To do: Your task is to copy the lines of the data below from the line holding "- [x] 12. Build" through the line holding "## **Phase 4: Layout Components**", inclusive, exactly and with nothing added.

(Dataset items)

********************

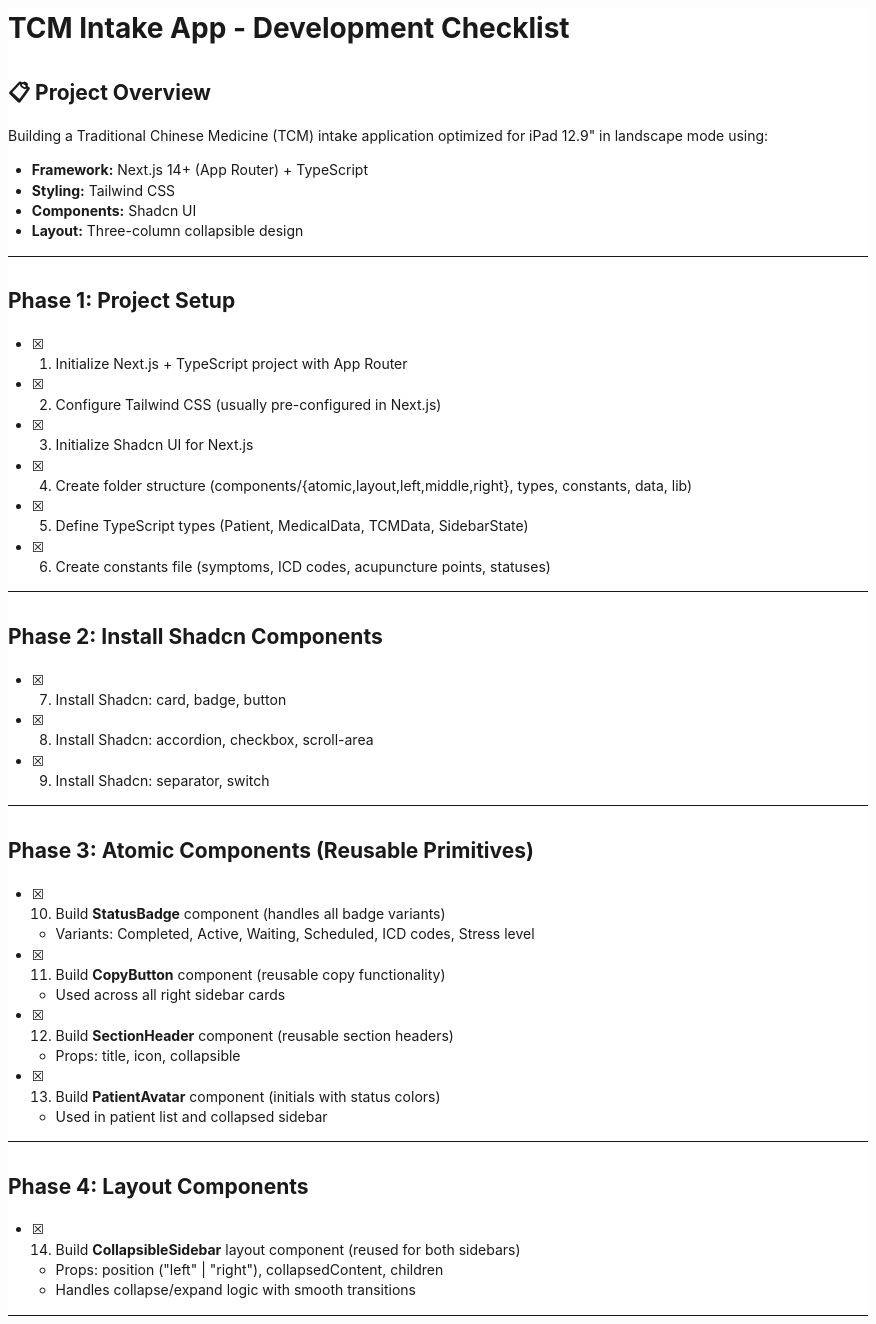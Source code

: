 # TCM Intake App - Development Checklist

## 📋 **Project Overview**

Building a Traditional Chinese Medicine (TCM) intake application optimized for iPad 12.9" in landscape mode using:

- **Framework:** Next.js 14+ (App Router) + TypeScript
- **Styling:** Tailwind CSS
- **Components:** Shadcn UI
- **Layout:** Three-column collapsible design

---

## **Phase 1: Project Setup**

- [x] 1. Initialize Next.js + TypeScript project with App Router
- [x] 2. Configure Tailwind CSS (usually pre-configured in Next.js)
- [x] 3. Initialize Shadcn UI for Next.js
- [x] 4. Create folder structure (components/{atomic,layout,left,middle,right}, types, constants, data, lib)
- [x] 5. Define TypeScript types (Patient, MedicalData, TCMData, SidebarState)
- [x] 6. Create constants file (symptoms, ICD codes, acupuncture points, statuses)

---

## **Phase 2: Install Shadcn Components**

- [x] 7. Install Shadcn: card, badge, button
- [x] 8. Install Shadcn: accordion, checkbox, scroll-area
- [x] 9. Install Shadcn: separator, switch

---

## **Phase 3: Atomic Components** (Reusable Primitives)

- [x] 10. Build **StatusBadge** component (handles all badge variants)
  - Variants: Completed, Active, Waiting, Scheduled, ICD codes, Stress level
- [x] 11. Build **CopyButton** component (reusable copy functionality)
  - Used across all right sidebar cards
- [x] 12. Build **SectionHeader** component (reusable section headers)
  - Props: title, icon, collapsible
- [x] 13. Build **PatientAvatar** component (initials with status colors)
  - Used in patient list and collapsed sidebar

---

## **Phase 4: Layout Components**

- [x] 14. Build **CollapsibleSidebar** layout component (reused for both sidebars)
  - Props: position ("left" | "right"), collapsedContent, children
  - Handles collapse/expand logic with smooth transitions

---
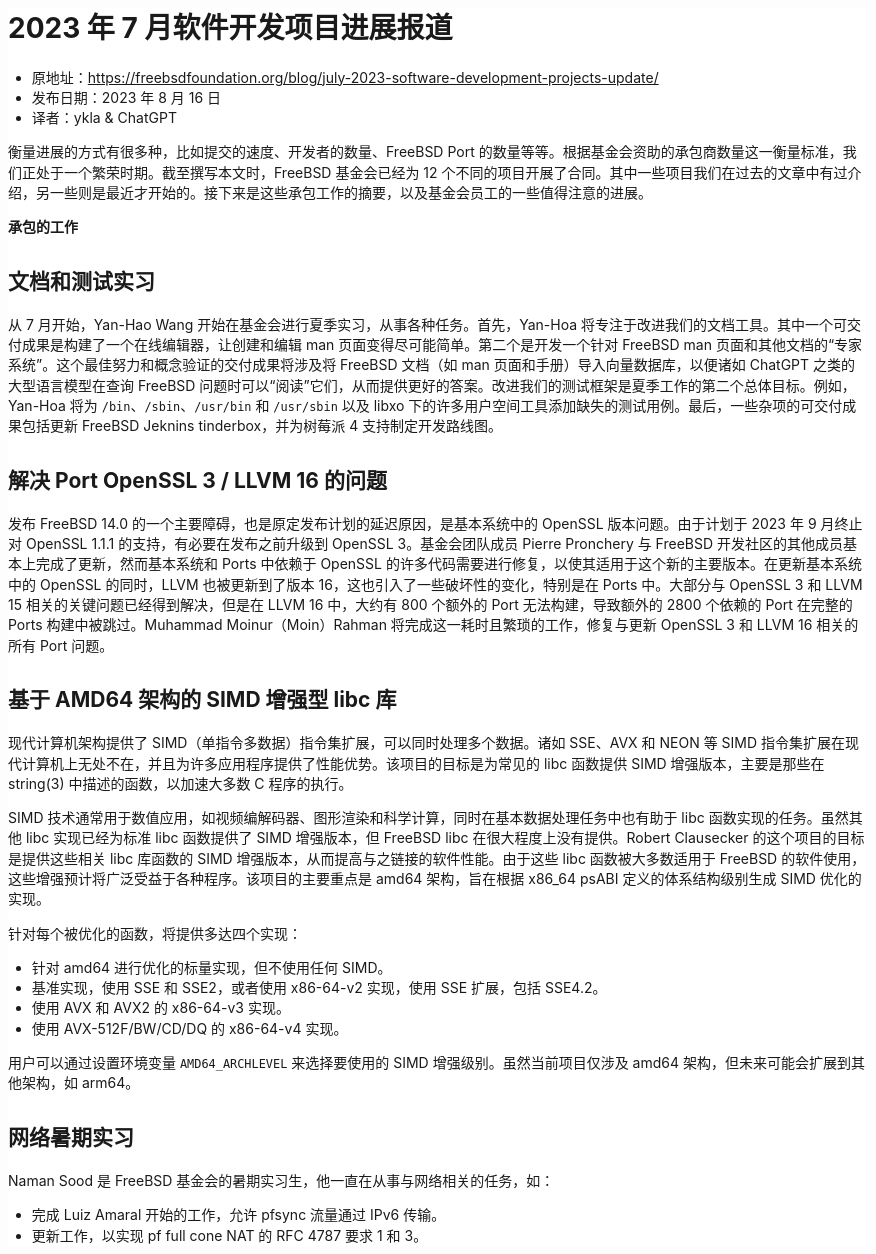 # 2023 年 7 月软件开发项目进展报道

- 原地址：<https://freebsdfoundation.org/blog/july-2023-software-development-projects-update/>
- 发布日期：2023 年 8 月 16 日
- 译者：ykla & ChatGPT

衡量进展的方式有很多种，比如提交的速度、开发者的数量、FreeBSD Port 的数量等等。根据基金会资助的承包商数量这一衡量标准，我们正处于一个繁荣时期。截至撰写本文时，FreeBSD 基金会已经为 12 个不同的项目开展了合同。其中一些项目我们在过去的文章中有过介绍，另一些则是最近才开始的。接下来是这些承包工作的摘要，以及基金会员工的一些值得注意的进展。

**承包的工作**

## 文档和测试实习

从 7 月开始，Yan-Hao Wang 开始在基金会进行夏季实习，从事各种任务。首先，Yan-Hoa 将专注于改进我们的文档工具。其中一个可交付成果是构建了一个在线编辑器，让创建和编辑 man 页面变得尽可能简单。第二个是开发一个针对 FreeBSD man 页面和其他文档的“专家系统”。这个最佳努力和概念验证的交付成果将涉及将 FreeBSD 文档（如 man 页面和手册）导入向量数据库，以便诸如 ChatGPT 之类的大型语言模型在查询 FreeBSD 问题时可以“阅读”它们，从而提供更好的答案。改进我们的测试框架是夏季工作的第二个总体目标。例如，Yan-Hoa 将为 `/bin`、`/sbin`、`/usr/bin` 和 `/usr/sbin` 以及 libxo 下的许多用户空间工具添加缺失的测试用例。最后，一些杂项的可交付成果包括更新 FreeBSD Jeknins tinderbox，并为树莓派 4 支持制定开发路线图。

## 解决 Port OpenSSL 3 / LLVM 16 的问题

发布 FreeBSD 14.0 的一个主要障碍，也是原定发布计划的延迟原因，是基本系统中的 OpenSSL 版本问题。由于计划于 2023 年 9 月终止对 OpenSSL 1.1.1 的支持，有必要在发布之前升级到 OpenSSL 3。基金会团队成员 Pierre Pronchery 与 FreeBSD 开发社区的其他成员基本上完成了更新，然而基本系统和 Ports 中依赖于 OpenSSL 的许多代码需要进行修复，以使其适用于这个新的主要版本。在更新基本系统中的 OpenSSL 的同时，LLVM 也被更新到了版本 16，这也引入了一些破坏性的变化，特别是在 Ports 中。大部分与 OpenSSL 3 和 LLVM 15 相关的关键问题已经得到解决，但是在 LLVM 16 中，大约有 800 个额外的 Port 无法构建，导致额外的 2800 个依赖的 Port 在完整的 Ports 构建中被跳过。Muhammad Moinur（Moin）Rahman 将完成这一耗时且繁琐的工作，修复与更新 OpenSSL 3 和 LLVM 16 相关的所有 Port 问题。

## 基于 AMD64 架构的 SIMD 增强型 libc 库

现代计算机架构提供了 SIMD（单指令多数据）指令集扩展，可以同时处理多个数据。诸如 SSE、AVX 和 NEON 等 SIMD 指令集扩展在现代计算机上无处不在，并且为许多应用程序提供了性能优势。该项目的目标是为常见的 libc 函数提供 SIMD 增强版本，主要是那些在 string(3) 中描述的函数，以加速大多数 C 程序的执行。

SIMD 技术通常用于数值应用，如视频编解码器、图形渲染和科学计算，同时在基本数据处理任务中也有助于 libc 函数实现的任务。虽然其他 libc 实现已经为标准 libc 函数提供了 SIMD 增强版本，但 FreeBSD libc 在很大程度上没有提供。Robert Clausecker 的这个项目的目标是提供这些相关 libc 库函数的 SIMD 增强版本，从而提高与之链接的软件性能。由于这些 libc 函数被大多数适用于 FreeBSD 的软件使用，这些增强预计将广泛受益于各种程序。该项目的主要重点是 amd64 架构，旨在根据 x86_64 psABI 定义的体系结构级别生成 SIMD 优化的实现。

针对每个被优化的函数，将提供多达四个实现：

- 针对 amd64 进行优化的标量实现，但不使用任何 SIMD。
- 基准实现，使用 SSE 和 SSE2，或者使用 x86-64-v2 实现，使用 SSE 扩展，包括 SSE4.2。
- 使用 AVX 和 AVX2 的 x86-64-v3 实现。
- 使用 AVX-512F/BW/CD/DQ 的 x86-64-v4 实现。

用户可以通过设置环境变量 `AMD64_ARCHLEVEL` 来选择要使用的 SIMD 增强级别。虽然当前项目仅涉及 amd64 架构，但未来可能会扩展到其他架构，如 arm64。

## 网络暑期实习

Naman Sood 是 FreeBSD 基金会的暑期实习生，他一直在从事与网络相关的任务，如：

- 完成 Luiz Amaral 开始的工作，允许 pfsync 流量通过 IPv6 传输。
- 更新工作，以实现 pf full cone NAT 的 RFC 4787 要求 1 和 3。
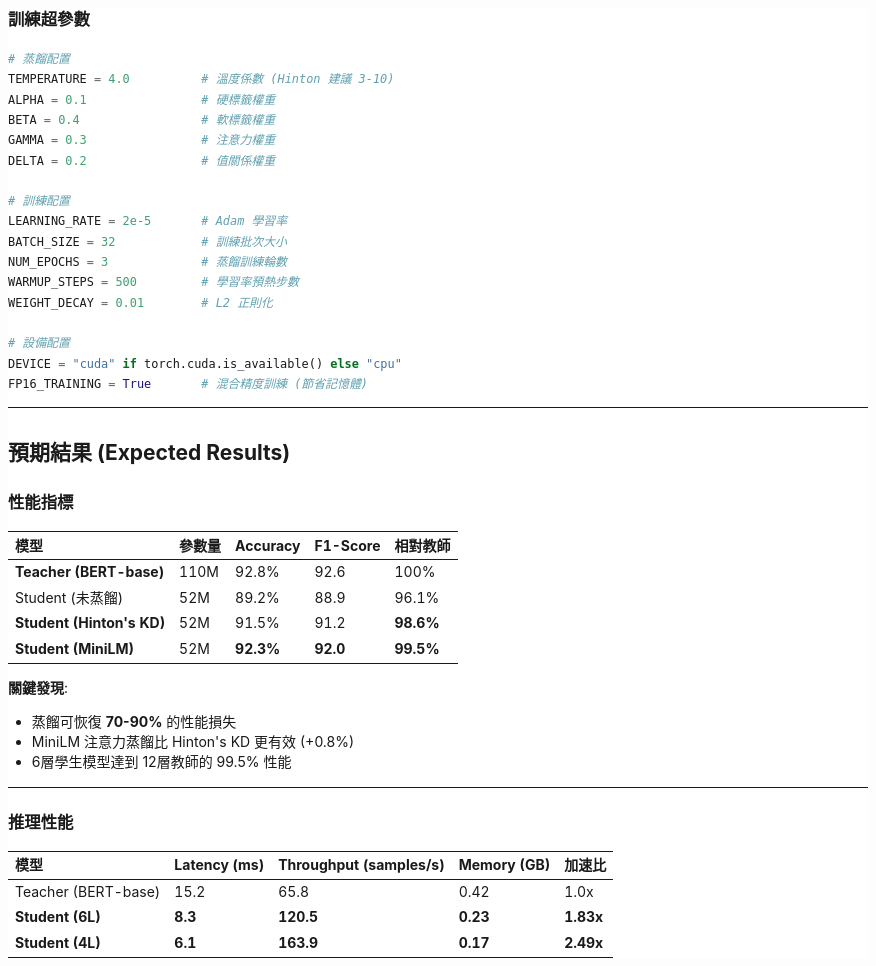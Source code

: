 
### 訓練超參數

```python
# 蒸餾配置
TEMPERATURE = 4.0          # 溫度係數 (Hinton 建議 3-10)
ALPHA = 0.1                # 硬標籤權重
BETA = 0.4                 # 軟標籤權重
GAMMA = 0.3                # 注意力權重
DELTA = 0.2                # 值關係權重

# 訓練配置
LEARNING_RATE = 2e-5       # Adam 學習率
BATCH_SIZE = 32            # 訓練批次大小
NUM_EPOCHS = 3             # 蒸餾訓練輪數
WARMUP_STEPS = 500         # 學習率預熱步數
WEIGHT_DECAY = 0.01        # L2 正則化

# 設備配置
DEVICE = "cuda" if torch.cuda.is_available() else "cpu"
FP16_TRAINING = True       # 混合精度訓練 (節省記憶體)
```

---

## 預期結果 (Expected Results)

### 性能指標

| 模型 | 參數量 | Accuracy | F1-Score | 相對教師 |
|:-----|:------|:---------|:---------|:---------|
| **Teacher (BERT-base)** | 110M | 92.8% | 92.6 | 100% |
| Student (未蒸餾) | 52M | 89.2% | 88.9 | 96.1% |
| **Student (Hinton's KD)** | 52M | 91.5% | 91.2 | **98.6%** |
| **Student (MiniLM)** | 52M | **92.3%** | **92.0** | **99.5%** |

**關鍵發現**:
- 蒸餾可恢復 **70-90%** 的性能損失
- MiniLM 注意力蒸餾比 Hinton's KD 更有效 (+0.8%)
- 6層學生模型達到 12層教師的 99.5% 性能

---

### 推理性能

| 模型 | Latency (ms) | Throughput (samples/s) | Memory (GB) | 加速比 |
|:-----|:------------|:----------------------|:-----------|:------|
| Teacher (BERT-base) | 15.2 | 65.8 | 0.42 | 1.0x |
| **Student (6L)** | **8.3** | **120.5** | **0.23** | **1.83x** |
| **Student (4L)** | **6.1** | **163.9** | **0.17** | **2.49x** |
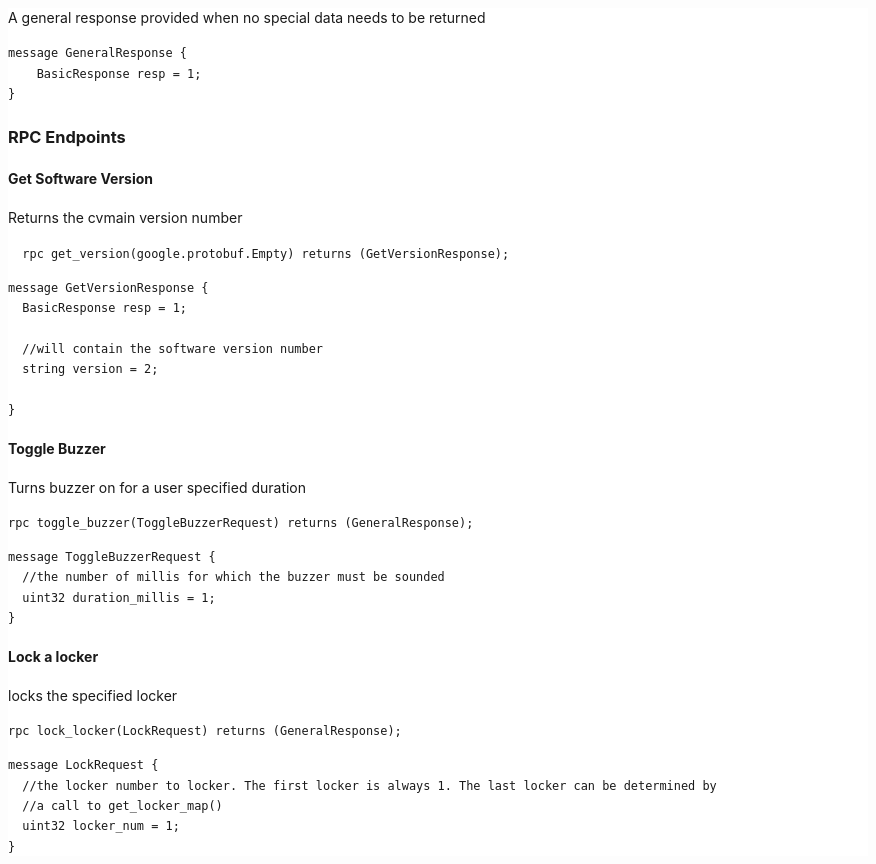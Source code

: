 A general response provided when no special data needs to be returned

```
message GeneralResponse {
    BasicResponse resp = 1;
}
```

### RPC Endpoints

#### Get Software Version

Returns the cvmain version number

```
  rpc get_version(google.protobuf.Empty) returns (GetVersionResponse);
```

```
message GetVersionResponse {
  BasicResponse resp = 1;

  //will contain the software version number
  string version = 2;

}
```

#### Toggle Buzzer

Turns buzzer on for a user specified duration

```
rpc toggle_buzzer(ToggleBuzzerRequest) returns (GeneralResponse);
```

```
message ToggleBuzzerRequest {
  //the number of millis for which the buzzer must be sounded
  uint32 duration_millis = 1;
}
```

#### Lock a locker

locks the specified locker
```
rpc lock_locker(LockRequest) returns (GeneralResponse);
```

```
message LockRequest {
  //the locker number to locker. The first locker is always 1. The last locker can be determined by
  //a call to get_locker_map()
  uint32 locker_num = 1;
}
```
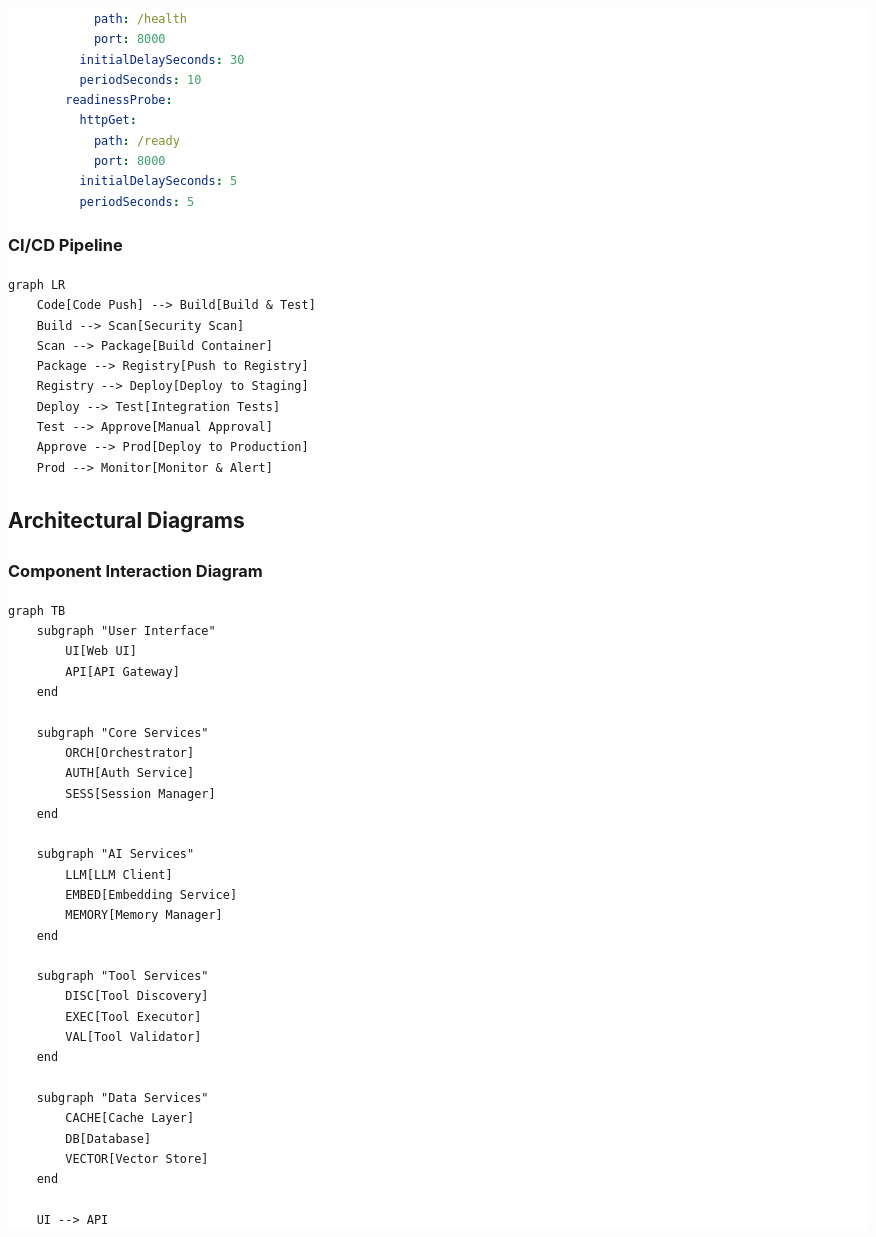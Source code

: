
 ```yaml
            path: /health
            port: 8000
          initialDelaySeconds: 30
          periodSeconds: 10
        readinessProbe:
          httpGet:
            path: /ready
            port: 8000
          initialDelaySeconds: 5
          periodSeconds: 5
```

### CI/CD Pipeline

```mermaid
graph LR
    Code[Code Push] --> Build[Build & Test]
    Build --> Scan[Security Scan]
    Scan --> Package[Build Container]
    Package --> Registry[Push to Registry]
    Registry --> Deploy[Deploy to Staging]
    Deploy --> Test[Integration Tests]
    Test --> Approve[Manual Approval]
    Approve --> Prod[Deploy to Production]
    Prod --> Monitor[Monitor & Alert]
```

## Architectural Diagrams

### Component Interaction Diagram

```mermaid
graph TB
    subgraph "User Interface"
        UI[Web UI]
        API[API Gateway]
    end
    
    subgraph "Core Services"
        ORCH[Orchestrator]
        AUTH[Auth Service]
        SESS[Session Manager]
    end
    
    subgraph "AI Services"
        LLM[LLM Client]
        EMBED[Embedding Service]
        MEMORY[Memory Manager]
    end
    
    subgraph "Tool Services"
        DISC[Tool Discovery]
        EXEC[Tool Executor]
        VAL[Tool Validator]
    end
    
    subgraph "Data Services"
        CACHE[Cache Layer]
        DB[Database]
        VECTOR[Vector Store]
    end
    
    UI --> API
```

********************

Your solution:
- [x] 12. Build **SectionHeader** component (reusable section headers)
  - Props: title, icon, collapsible
- [x] 13. Build **PatientAvatar** component (initials with status colors)
  - Used in patient list and collapsed sidebar

---

## **Phase 4: Layout Components**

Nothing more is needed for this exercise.